Could you restate the entries below word for word and leave the images out?

• [Dataset records]:
Segment Open

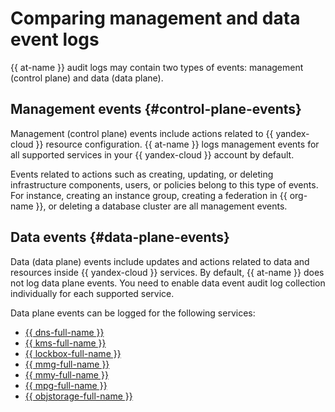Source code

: # Comparing management and data event logs

{{ at-name }} audit logs may contain two types of events: management (control plane) and data (data plane).

## Management events {#control-plane-events}

Management (control plane) events include actions related to {{ yandex-cloud }} resource configuration. {{ at-name }} logs management events for all supported services in your {{ yandex-cloud }} account by default.

Events related to actions such as creating, updating, or deleting infrastructure components, users, or policies belong to this type of events. For instance, creating an instance group, creating a federation in {{ org-name }}, or deleting a database cluster are all management events.

## Data events {#data-plane-events}

Data (data plane) events include updates and actions related to data and resources inside {{ yandex-cloud }} services. By default, {{ at-name }} does not log data plane events. You need to enable data event audit log collection individually for each supported service.

Data plane events can be logged for the following services:

* [{{ dns-full-name }}](../../dns/)
* [{{ kms-full-name }}](../../kms/)
* [{{ lockbox-full-name }}](../../lockbox/)
* [{{ mmg-full-name }}](../../managed-mongodb/)
* [{{ mmy-full-name }}](../../managed-mysql/)
* [{{ mpg-full-name }}](../../managed-postgresql/)
* [{{ objstorage-full-name }}](../../storage/)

Segment Closed

• [Result below]:
Source code

: # Comparing management and data event logs

{{ at-name }} audit logs may contain two types of events: management (control plane) and data (data plane).

## Management events {#control-plane-events}

Management (control plane) events include actions related to {{ yandex-cloud }} resource configuration. {{ at-name }} logs management events for all supported services in your {{ yandex-cloud }} account by default.

Events related to actions such as creating, updating, or deleting infrastructure components, users, or policies belong to this type of events. For instance, creating an instance group, creating a federation in {{ org-name }}, or deleting a database cluster are all management events.

## Data events {#data-plane-events}

Data (data plane) events include updates and actions related to data and resources inside {{ yandex-cloud }} services. By default, {{ at-name }} does not log data plane events. You need to enable data event audit log collection individually for each supported service.

Data plane events can be logged for the following services:

* [{{ dns-full-name }}](../../dns/)
* [{{ kms-full-name }}](../../kms/)
* [{{ lockbox-full-name }}](../../lockbox/)
* [{{ mmg-full-name }}](../../managed-mongodb/)
* [{{ mmy-full-name }}](../../managed-mysql/)
* [{{ mpg-full-name }}](../../managed-postgresql/)
* [{{ objstorage-full-name }}](../../storage/)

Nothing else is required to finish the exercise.